Seeking happiness outside ourselves is like waiting for sunshine in a cave facing north. ~ Tibetan saying
One must practice the things which produce happiness since if that is present, we have everything and if it is absent, we do everything in order to have it. ~ Epicurus
Every man wants to be happy, but in order to be so, he needs first to understand what happiness is.
~ Jean-Jacques Rousseau
Buddhism is really about awakening from the illusion about ourselves and the world, and realizing reality – who we are and what is real and how things are interconnected through karma and causation and so on. In a Dzogchen text, it says, “From the beginning, we are all Buddhas by nature, we only have to realize that fact.” So in Dzogchen the whole practice of what we call the view, meditation, and action is about awakening to – not just our momentary personality – “self” with a small s – but our true Buddha nature, our original nature.

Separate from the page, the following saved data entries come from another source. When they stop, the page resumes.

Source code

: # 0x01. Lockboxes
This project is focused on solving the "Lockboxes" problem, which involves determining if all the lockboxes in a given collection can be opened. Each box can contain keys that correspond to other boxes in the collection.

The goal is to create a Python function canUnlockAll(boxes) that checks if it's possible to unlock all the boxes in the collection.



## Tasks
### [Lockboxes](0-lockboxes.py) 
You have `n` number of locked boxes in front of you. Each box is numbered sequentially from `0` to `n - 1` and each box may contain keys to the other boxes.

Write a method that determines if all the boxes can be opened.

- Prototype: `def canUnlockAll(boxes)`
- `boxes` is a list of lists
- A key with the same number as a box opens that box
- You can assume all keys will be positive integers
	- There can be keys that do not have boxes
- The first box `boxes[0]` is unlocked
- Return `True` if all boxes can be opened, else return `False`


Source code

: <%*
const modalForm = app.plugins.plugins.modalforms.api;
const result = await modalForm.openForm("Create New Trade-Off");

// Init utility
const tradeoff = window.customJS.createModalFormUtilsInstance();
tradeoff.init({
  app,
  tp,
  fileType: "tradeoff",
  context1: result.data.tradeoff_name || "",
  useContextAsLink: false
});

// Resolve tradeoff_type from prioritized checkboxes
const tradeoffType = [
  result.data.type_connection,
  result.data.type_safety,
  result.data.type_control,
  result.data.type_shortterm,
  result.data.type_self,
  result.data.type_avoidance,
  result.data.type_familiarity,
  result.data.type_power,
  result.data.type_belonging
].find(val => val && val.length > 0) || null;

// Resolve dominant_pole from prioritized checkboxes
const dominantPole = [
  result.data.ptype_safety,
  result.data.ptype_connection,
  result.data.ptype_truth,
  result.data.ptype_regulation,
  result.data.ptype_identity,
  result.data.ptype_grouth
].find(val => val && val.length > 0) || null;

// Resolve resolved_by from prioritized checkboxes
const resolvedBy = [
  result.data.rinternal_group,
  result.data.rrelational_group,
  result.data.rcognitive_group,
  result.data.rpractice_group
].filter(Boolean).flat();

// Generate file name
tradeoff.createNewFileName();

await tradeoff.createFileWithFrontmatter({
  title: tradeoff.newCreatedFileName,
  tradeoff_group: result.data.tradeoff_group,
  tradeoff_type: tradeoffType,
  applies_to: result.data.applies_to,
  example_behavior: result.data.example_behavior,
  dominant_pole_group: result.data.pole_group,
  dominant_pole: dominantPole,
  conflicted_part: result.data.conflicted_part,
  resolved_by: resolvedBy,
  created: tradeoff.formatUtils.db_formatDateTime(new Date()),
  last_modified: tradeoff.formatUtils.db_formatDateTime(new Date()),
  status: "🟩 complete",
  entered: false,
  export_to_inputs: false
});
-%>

-Lama Surya Das, “Old Wine, New Bottles” (Tricycle Interview)
Chuang Tzu and his friend were walking along a river bank and stopped for a moment to gaze at the water.
Chuang Tzu exclaimed, “Look at those fish, how they’re enjoying themselves!”
“How would you know? You aren’t a fish to know if they’re having a good time!” snorted the friend.
“You aren’t me either,” said Chuang Tzu. “So how would you know that I don’t know the fish are having fun?”
Others’ perceptions are as valid as yours – or not. Think about that before jumping to conclusions!
(found this story on Facebook….and sharing it here with you. ~ Talon)
A Zen disciple approached his teacher. “Master, I have an uncontrollable temper.
Can you help me overcome it?”
“Hmmm, that’s strange. Can you show it to me?” asked the master.
“Not right now.”
“It occurs suddenly.”
“Then it can’t be a part of your true nature,” said the master. “If that were the case, you wouldn’t have any difficulty in showing it! Why do you allow something that isn’t yours to worry you?”
Thereafter, the master’s words would come back to the student whenever his temper rose. Soon, he learned to check his anger and developed a placid temperament.